Below are several records. Retype exactly those lines running from the one with "experiments that we" through the one with "correlating to the", end lines included, and no others.
------
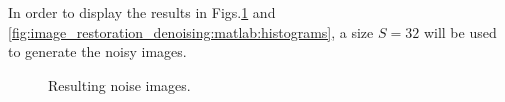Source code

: In order to display the results in Figs.\ref{fig:image_restoration_denoising:matlab:noises} and \ref{fig:image_restoration_denoising:matlab:histograms}, a size $S=32$ will be used to generate the noisy images.
\begin{figure}[htbp]
 \centering
 
 \hspace{1cm}
 
   \hspace{1cm}

 \caption{Resulting noise images.}
 \label{fig:image_restoration_denoising:matlab:noises}
\end{figure}

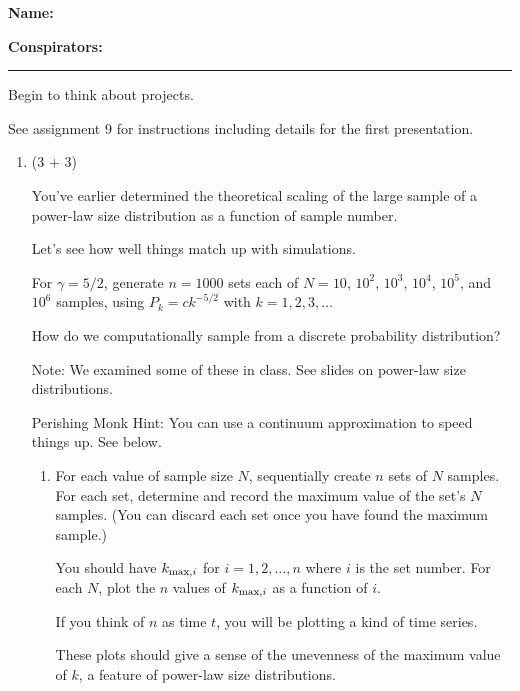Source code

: \textbf{Name:} \\

\medskip

\textbf{Conspirators:} 

\medskip
\medskip

\hrule

\medskip


Begin to think about projects.

See assignment 9 for instructions including details for the first presentation.

\begin{enumerate}

\item (3 + 3)

  You've earlier determined the theoretical scaling
  of the large sample of
  a power-law size distribution
  as a function of sample number.

  Let's see how well things match up with simulations.

  For $\gamma = 5/2$, generate $n=1000$ sets each of 
  $N=10$, $10^{2}$, $10^{3}$, $10^{4}$, $10^{5}$, and $10^{6}$ samples,
  using $P_k = c k^{-5/2}$ with $k=1, 2, 3, \ldots$ 

  How do we computationally sample from a discrete probability
  distribution?

  Note: We examined some of these in class.
  See slides on power-law size distributions.

  Perishing Monk Hint: You can use a continuum approximation to speed things up.
  See below.


  \begin{enumerate}
  \item 
    For each value of sample size $N$, sequentially create $n$ sets of $N$ samples.
    For each set,
    determine and record the maximum value of the set's $N$ samples.
    (You can discard each set once you have found the maximum sample.)

    You should have $k_{\textnormal{max},i}$ for $i=1, 2, \ldots, n$ where $i$
    is the set number.
    For each $N$, plot the $n$ values of $k_{\textnormal{max},i}$ as a function of $i$.

    If you think of $n$ as time $t$, you will be plotting a kind of time series.

    These plots should give a sense
    of the unevenness of the maximum value of $k$, 
    a feature of power-law size distributions.
    

\end{enumerate}
\end{enumerate}
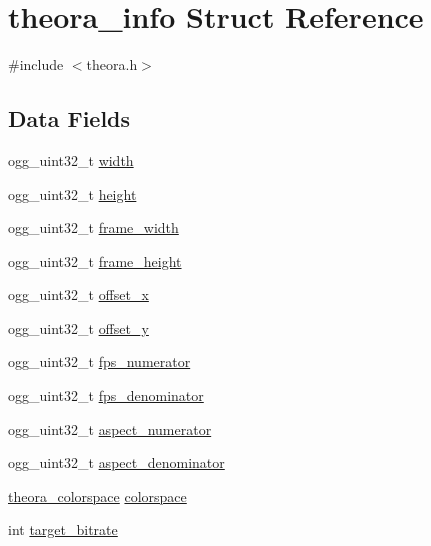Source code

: \hypertarget{structtheora__info}{}\section{theora\+\_\+info Struct Reference}
\label{structtheora__info}


{\ttfamily \#include $<$theora.\+h$>$}

\subsection*{Data Fields}
\begin{DoxyCompactItemize}
\item 
ogg\+\_\+uint32\+\_\+t \hyperlink{structtheora__info_a17c2fc651bb3329f1ea6b13ff1d3957b}{width}
\item 
ogg\+\_\+uint32\+\_\+t \hyperlink{structtheora__info_ae6f0274fc4a7f285c422d91abb35f9c6}{height}
\item 
ogg\+\_\+uint32\+\_\+t \hyperlink{structtheora__info_a8f28f4018a25634d40e4ae861fbbccfa}{frame\+\_\+width}
\item 
ogg\+\_\+uint32\+\_\+t \hyperlink{structtheora__info_a287e4c194f1d2e6deb39d59f1748ea48}{frame\+\_\+height}
\item 
ogg\+\_\+uint32\+\_\+t \hyperlink{structtheora__info_af5949a02bef29512f2705e6f6c944e3b}{offset\+\_\+x}
\item 
ogg\+\_\+uint32\+\_\+t \hyperlink{structtheora__info_a91c3922097ba32a85acd584a01dc2c93}{offset\+\_\+y}
\item 
ogg\+\_\+uint32\+\_\+t \hyperlink{structtheora__info_a3478199aa5ab213816c1819f70085ad7}{fps\+\_\+numerator}
\item 
ogg\+\_\+uint32\+\_\+t \hyperlink{structtheora__info_a9aa7e826e0323a4ae8cd8646a6cfbfea}{fps\+\_\+denominator}
\item 
ogg\+\_\+uint32\+\_\+t \hyperlink{structtheora__info_a5a3ed8c79815fba1aa06c3f7d8e48b35}{aspect\+\_\+numerator}
\item 
ogg\+\_\+uint32\+\_\+t \hyperlink{structtheora__info_afebc4d0cbfb34b68c833a8c79e83ae12}{aspect\+\_\+denominator}
\item 
\hyperlink{group__oldfuncs_gaa567da4ce591f7373149ce3ef3acdac9}{theora\+\_\+colorspace} \hyperlink{structtheora__info_a5eaba99c96706d47b426ab7b7602dc5d}{colorspace}
\item 
int \hyperlink{structtheora__info_a0cfba041767ae2416dd190a406afe713}{target\+\_\+bitrate}
\item 

\end{DoxyCompactItemize}
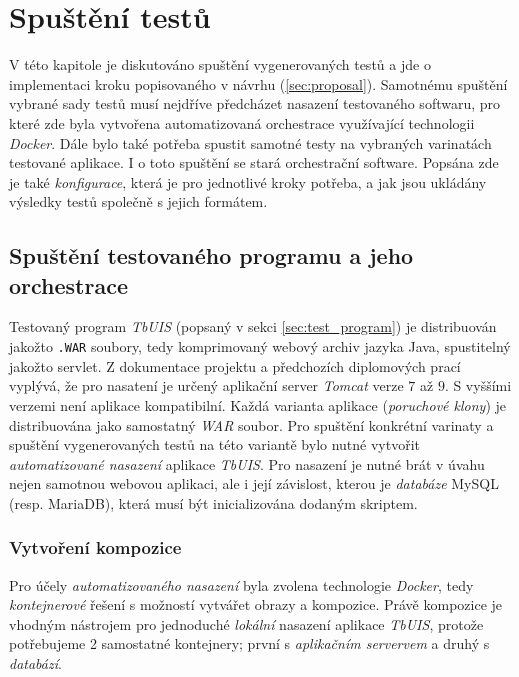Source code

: \documentclass[czech, ma, kiv, he, iso690numb, pdf, viewonly]{fasthesis}
\begin{document}
\chapter{Spuštění testů}
 
    V této kapitole je diskutováno spuštění vygenerovaných testů a jde o implementaci kroku popisovaného v návrhu (\ref{sec:proposal}). Samotnému spuštění vybrané sady testů musí nejdříve předcházet nasazení testovaného softwaru, pro které zde byla vytvořena automatizovaná orchestrace využívající technologii \textit{Docker}. Dále bylo také potřeba spustit samotné testy na vybraných varinatách testované aplikace. I o toto spuštění se stará orchestrační software. Popsána zde je také \emph{konfigurace}, která je pro jednotlivé kroky potřeba, a jak jsou ukládány výsledky testů společně s jejich formátem.

    \section{Spuštění testovaného programu a jeho orchestrace}

    Testovaný program \textit{TbUIS} (popsaný v sekci \ref{sec:test_program}) je distribuován jakožto \verb|.WAR| soubory, tedy komprimovaný webový archiv jazyka Java, spustitelný jakožto \gls{servlet}. Z dokumentace projektu a předchozích diplomových prací vyplývá, že pro nasatení je určený aplikační server \textit{Tomcat} verze \(7\) až \(9\). S vyššími verzemi není aplikace kompatibilní. Každá varianta aplikace (\textit{poruchové klony}) je distribuována jako samostatný \textit{WAR} soubor. Pro spuštění konkrétní varinaty a spuštění vygenerovaných testů na této variantě bylo nutné vytvořit \textit{automatizované nasazení} aplikace \textit{TbUIS}. Pro nasazení je nutné brát v úvahu nejen samotnou webovou aplikaci, ale i její závislost, kterou je \textit{databáze} MySQL (resp. MariaDB), která musí být inicializována dodaným skriptem.

    \subsection{Vytvoření kompozice} \label{sec:composition}
    Pro účely \textit{automatizovaného nasazení} byla zvolena technologie \textit{Docker}, tedy \textit{kontejnerové} řešení s možností vytvářet obrazy a kompozice. Právě kompozice je vhodným nástrojem pro jednoduché \textit{lokální} nasazení aplikace \textit{TbUIS}, protože potřebujeme 2 samostatné kontejnery; první s \textit{aplikačním servervem} a druhý s \textit{databází}.
\end{document}
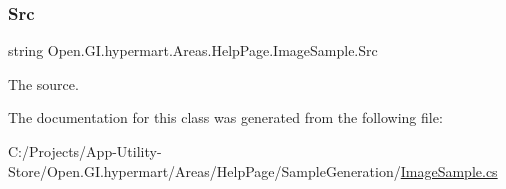 \subsubsection{\texorpdfstring{Src}{Src}}
{\footnotesize\ttfamily string Open.\+G\+I.\+hypermart.\+Areas.\+Help\+Page.\+Image\+Sample.\+Src\hspace{0.3cm}{\ttfamily [get]}}





The source. 

The documentation for this class was generated from the following file\+:\begin{DoxyCompactItemize}
\item 
C\+:/\+Projects/\+App-\/\+Utility-\/\+Store/\+Open.\+G\+I.\+hypermart/\+Areas/\+Help\+Page/\+Sample\+Generation/\hyperlink{_image_sample_8cs}{Image\+Sample.\+cs}\end{DoxyCompactItemize}
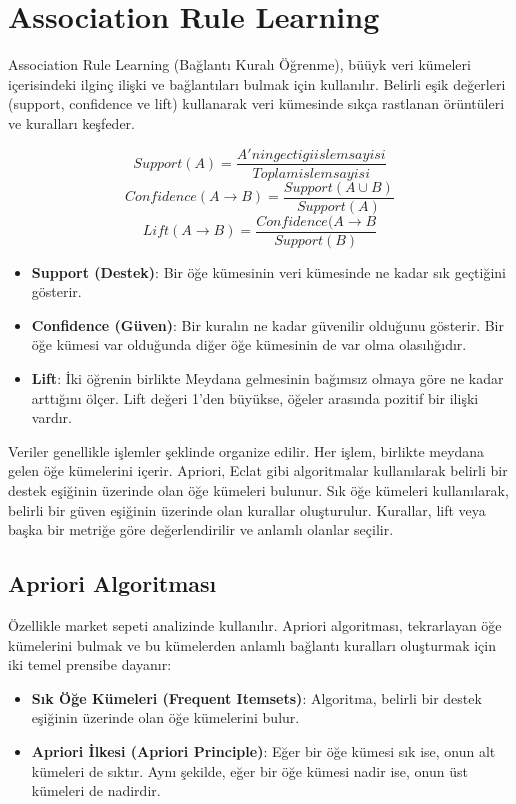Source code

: \section{Association Rule Learning}

Association Rule Learning (Bağlantı Kuralı Öğrenme), büüyk veri kümeleri içerisindeki ilginç ilişki ve bağlantıları bulmak için kullanılır. Belirli eşik değerleri  (support, confidence ve lift) kullanarak veri kümesinde sıkça rastlanan örüntüleri ve kuralları keşfeder.

\[ Support(A) = \frac{A'nin gectigi islem sayisi}{Toplam islem sayisi} \]
\[ Confidence(A \rightarrow B) = \frac{Support(A \cup B)}{Support(A)} \]
\[ Lift(A \rightarrow B) = \frac{Confidence(A \rightarrow B}{Support(B)} \]

\begin{itemize}
	\item \textbf{Support (Destek)}: Bir öğe kümesinin veri kümesinde ne kadar sık geçtiğini gösterir.
	\item \textbf{Confidence (Güven)}: Bir kuralın ne kadar güvenilir olduğunu gösterir. Bir öğe kümesi var olduğunda diğer öğe kümesinin de var olma olasılığıdır.
	\item \textbf{Lift}: İki öğrenin birlikte Meydana gelmesinin bağımsız olmaya göre ne kadar arttığını ölçer. Lift değeri 1'den büyükse, öğeler arasında pozitif bir ilişki vardır.
\end{itemize}

Veriler genellikle işlemler şeklinde organize edilir. Her işlem, birlikte meydana gelen öğe kümelerini içerir. Apriori, Eclat gibi algoritmalar kullanılarak belirli bir destek eşiğinin üzerinde olan öğe kümeleri bulunur. Sık öğe kümeleri kullanılarak, belirli bir güven eşiğinin üzerinde olan kurallar oluşturulur. Kurallar, lift veya başka bir metriğe göre değerlendirilir ve anlamlı olanlar seçilir.

\subsection{Apriori Algoritması}
Özellikle market sepeti analizinde kullanılır. Apriori algoritması, tekrarlayan öğe kümelerini bulmak ve bu kümelerden anlamlı bağlantı kuralları oluşturmak için iki temel prensibe dayanır:

\begin{itemize}
	\item \textbf{Sık Öğe Kümeleri (Frequent Itemsets)}: Algoritma, belirli bir destek eşiğinin üzerinde olan öğe kümelerini bulur.
	\item \textbf {Apriori İlkesi (Apriori Principle)}: Eğer bir öğe kümesi sık ise, onun alt kümeleri de sıktır. Aynı şekilde, eğer bir öğe kümesi nadir ise, onun üst kümeleri de nadirdir.
\end{itemize}

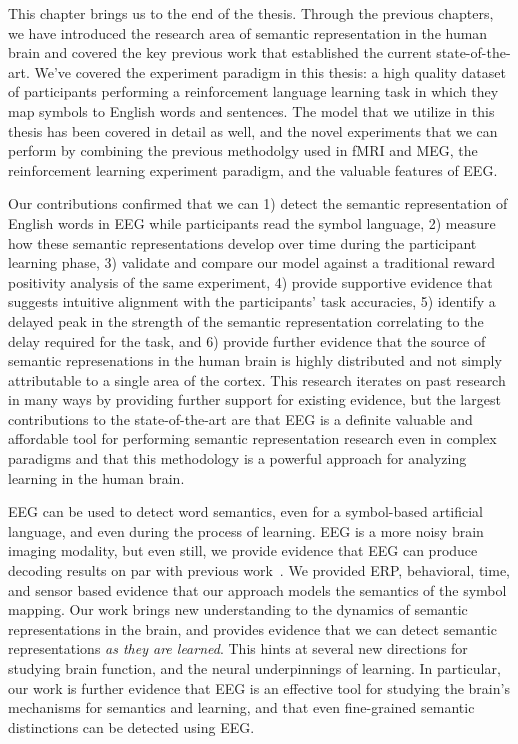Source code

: \label{chapter:conclusion}

This chapter brings us to the end of the thesis. Through the previous chapters, 
we have introduced the research area of semantic representation in the human 
brain and covered the key previous work that established the current 
state-of-the-art. We've covered the experiment paradigm in this thesis: a high 
quality dataset of participants performing a reinforcement language learning 
task in which they map symbols to English words and sentences. The model that 
we utilize in this thesis has been covered in detail as well, and the novel 
experiments that we can perform by combining the previous methodolgy used in 
fMRI and MEG, the reinforcement learning experiment paradigm, and the valuable 
features of EEG.

Our contributions confirmed that we can 1) detect the semantic representation 
of English words in EEG while participants read the symbol language, 2) measure 
how these semantic representations develop over time during the participant 
learning phase, 3) validate and compare our model against a traditional reward 
positivity analysis of the same experiment, 4) provide supportive evidence that 
suggests intuitive alignment with the participants' task accuracies, 5) 
identify a delayed peak in the strength of the semantic representation 
correlating to the delay required for the task, and 6) provide further evidence 
that the source of semantic represenations in the human brain is highly 
distributed and not simply attributable to a single area of the cortex. This 
research iterates on past research in many ways by providing further support 
for existing evidence, but the largest contributions to the state-of-the-art 
are that EEG is a definite valuable and affordable tool for performing semantic 
representation research even in complex paradigms and that this methodology is 
a powerful approach for analyzing learning in the human brain.

EEG can be used to detect word semantics, even for a symbol-based artificial 
language, and even during the process of learning.  EEG is a more noisy brain 
imaging modality, but even still, we provide evidence that EEG can produce 
decoding results on par with previous work~\cite{Mitchell2008}. We provided 
ERP, behavioral, time, and sensor based evidence that our approach models the 
semantics of the symbol mapping. Our work brings new understanding to the 
dynamics of semantic representations in the brain, and provides evidence that 
we can detect semantic representations \emph{as they are learned}.  This hints 
at several new directions for studying brain function, and the neural 
underpinnings of learning.  In particular, our work is further evidence that 
EEG is an effective tool for studying the brain's mechanisms for semantics and 
learning, and that even fine-grained semantic distinctions can be detected 
using EEG.

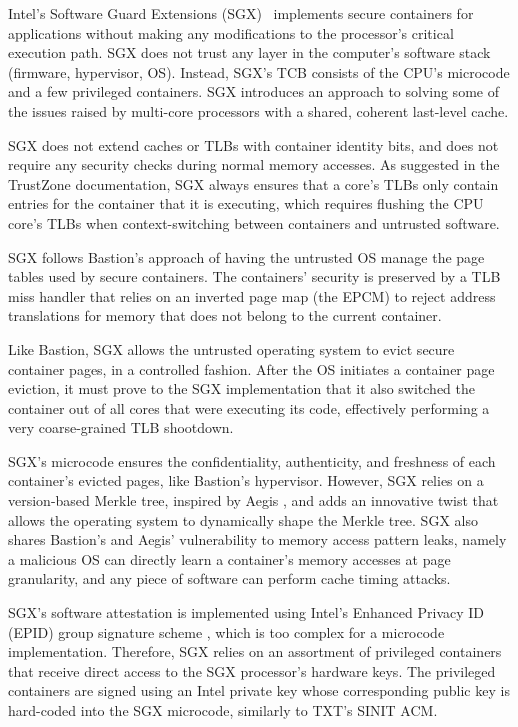 Intel's Software Guard Extensions (SGX)~\cite{mckeen2013sgx, anati2013sgx,
hoekstra2013sgx} implements secure containers for applications without making
any modifications to the processor's critical execution path. SGX does not
trust any layer in the computer's software stack (firmware, hypervisor, OS).
Instead, SGX's TCB consists of the CPU's microcode and a few privileged
containers. SGX introduces an approach to solving some of the issues raised by
multi-core processors with a shared, coherent last-level cache.

SGX does not extend caches or TLBs with container identity bits, and does not
require any security checks during normal memory accesses. As suggested in the
TrustZone documentation, SGX always ensures that a core's TLBs only contain
entries for the container that it is executing, which requires flushing the CPU
core's TLBs when context-switching between containers and untrusted software.

SGX follows Bastion's approach of having the untrusted OS manage the page
tables used by secure containers. The containers' security is preserved by a
TLB miss handler that relies on an inverted page map (the EPCM) to reject
address translations for memory that does not belong to the current container.

Like Bastion, SGX allows the untrusted operating system to evict secure
container pages, in a controlled fashion. After the OS initiates a container
page eviction, it must prove to the SGX implementation that it also switched
the container out of all cores that were executing its code, effectively
performing a very coarse-grained TLB shootdown.

SGX's microcode ensures the confidentiality, authenticity, and freshness of
each container's evicted pages, like Bastion's hypervisor. However, SGX relies
on a version-based Merkle tree, inspired by Aegis \cite{suh2003aegis}, and adds
an innovative twist that allows the operating system to dynamically shape the
Merkle tree. SGX also shares Bastion's and Aegis' vulnerability to memory
access pattern leaks, namely a malicious OS can directly learn a container's
memory accesses at page granularity, and any piece of software can perform
cache timing attacks.

SGX's software attestation is implemented using Intel's Enhanced Privacy ID
(EPID) group signature scheme \cite{brickell2009epid}, which is too complex for
a microcode implementation. Therefore, SGX relies on an assortment of
privileged containers that receive direct access to the SGX processor's
hardware keys. The privileged containers are signed using an Intel private key
whose corresponding public key is hard-coded into the SGX microcode, similarly
to TXT's SINIT ACM.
------
- **EXERCISE SOLUTION**:
experiments that we can perform by combining the previous methodolgy used in 
fMRI and MEG, the reinforcement learning experiment paradigm, and the valuable 
features of EEG.

Our contributions confirmed that we can 1) detect the semantic representation 
of English words in EEG while participants read the symbol language, 2) measure 
how these semantic representations develop over time during the participant 
learning phase, 3) validate and compare our model against a traditional reward 
positivity analysis of the same experiment, 4) provide supportive evidence that 
suggests intuitive alignment with the participants' task accuracies, 5) 
identify a delayed peak in the strength of the semantic representation 
correlating to the delay required for the task, and 6) provide further evidence 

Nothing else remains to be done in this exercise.